Estos datos del N.T. no son muchos ni excesivamente importantes, pero manifiestan suficientemente que la mujer no estuvo ausente en los comienzos de la evangelización y formación de la Iglesia.
¿Mujeres diáconos en un catálogo de oficios? (1 Tim 3, 11).
Pasamos a un ambiente muy distinto de las primeras cartas de Pablo. La Iglesia estaba ya jerarquizada. Se habla de obispos (presbíteros) y diáconos, aunque no aparece todavía el triple grado jerárquico. Las cartas se dirigen a los líderes, a los jefes y no, como antes, a las comunidades. Por aquel tiempo existían ya en las iglesias de Oriente unos catálogos de deberes profesionales en los que se especifican las cualidades que debían tener los ministros de la Iglesia y sus obligaciones correspondientes. En este contexto surgen las cartas pastorales utilizando el nombre de Pablo. El autor de la primera carta a Timoteo le previene sobre las falsas doctrinas, da normas sobre la liturgia y traza un cuadro de las cualidades que deben adornar a los diversas ministros de la Iglesia:
«El obispo debe ser irreprensible, marido de una sola mujer, sobrio, prudente…» (3, 1-7).
«Los diáconos igualmente deben ser dignos, sin doblez…» (3, 8-10). «Las mujeres asimismo deben ser dignas, no murmuradoras, sobrias, fieles en todo» (3, 11).
«Los diáconos sean maridos de una sola mujer, que gobiernen bien a sus hijos y a su propia casa» (3, 12).
Llama mucho la atención que, hablando de los diáconos, introduzca un versículo sobre las mujeres, y luego siga hablando de los diáconos. ¿De qué mujeres se trata? ¿De las mujeres en general, de las esposas de los diáconos, o de las mujeres que son diáconos o ejercen algún otro servicio en la iglesia?

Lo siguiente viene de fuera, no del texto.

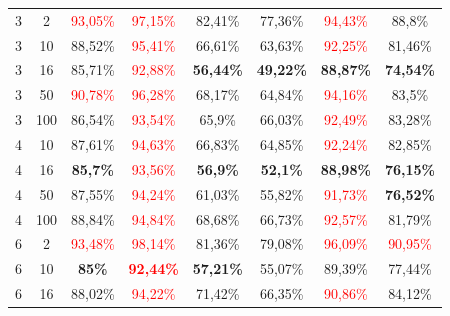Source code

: \begin{table}[ht]
\begin{tabular}{cc|c|c|c|c|c|c}
        {3} & {2}   & \textcolor{red}{93,05\%} & \textcolor{red}{97,15\%}          & {82,41\%}                & {77,36\%}                & \textcolor{red}{94,43\%} & {88,8\%}                 \\
        {3} & {10}  & {88,52\%}                & \textcolor{red}{95,41\%}          & {66,61\%}                & {63,63\%}                & \textcolor{red}{92,25\%} & {81,46\%}                \\
        {3} & {16}  & {85,71\%}                & \textcolor{red}{92,88\%}          & \textbf{56,44\%}         & \textbf{49,22\%}         & \textbf{88,87\%}         & \textbf{74,54\%}         \\
        {3} & {50}  & \textcolor{red}{90,78\%} & \textcolor{red}{96,28\%}          & {68,17\%}                & {64,84\%}                & \textcolor{red}{94,16\%} & {83,5\%}                 \\
        {3} & {100} & {86,54\%}                & \textcolor{red}{93,54\%}          & {65,9\%}                 & {66,03\%}                & \textcolor{red}{92,49\%} & {83,28\%}                \\
        {4} & {10}  & {87,61\%}                & \textcolor{red}{94,63\%}          & {66,83\%}                & {64,85\%}                & \textcolor{red}{92,24\%} & {82,85\%}                \\
        {4} & {16}  & \textbf{85,7\%}          & \textcolor{red}{93,56\%}          & \textbf{56,9\%}          & \textbf{52,1\%}          & \textbf{88,98\%}         & \textbf{76,15\%}         \\
        {4} & {50}  & {87,55\%}                & \textcolor{red}{94,24\%}          & {61,03\%}                & {55,82\%}                & \textcolor{red}{91,73\%} & \textbf{76,52\%}         \\
        {4} & {100} & {88,84\%}                & \textcolor{red}{94,84\%}          & {68,68\%}                & {66,73\%}                & \textcolor{red}{92,57\%} & {81,79\%}                \\
        {6} & {2}   & \textcolor{red}{93,48\%} & \textcolor{red}{98,14\%}          & {81,36\%}                & {79,08\%}                & \textcolor{red}{96,09\%} & \textcolor{red}{90,95\%} \\
        {6} & {10}  & \textbf{85\%}            & \textcolor{red}{\textbf{92,44\%}} & \textbf{57,21\%}         & {55,07\%}                & {89,39\%}                & {77,44\%}                \\
        {6} & {16}  & {88,02\%}                & \textcolor{red}{94,22\%}          & {71,42\%}                & {66,35\%}                & \textcolor{red}{90,86\%} & {84,12\%}                \\

\end{tabular}
\end{table}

Debemos excluir la primera hipótesis, que hable de las mujeres en general, porque nos hallamos ante un catálogo de deberes profesionales. Tampoco se puede referir a las esposas de los diáconos, puesto que nada ha dicho de las esposas de los obispos, aunque es de suponer que se trataba de hombres casados, como lo indica la misma carta (3, 2). Sólo queda la posibilidad de que se refiera a mujeres que ejercían funciones diaconales u otras semejantes, porque a continuación sigue hablando de los diáconos. Se trata sin duda alguna de una nueva categoría de «servidoras», que no tienen aún un nombre específico. Ejercen diversos servicios en la comunidad, como los obispos y los diáconos, pero no se especifican. El hecho de que aquí sea más breve y menos preciso indica tal vez que no existía aún una tradición tan arraigada y frecuente sobre las mujeres diáconos.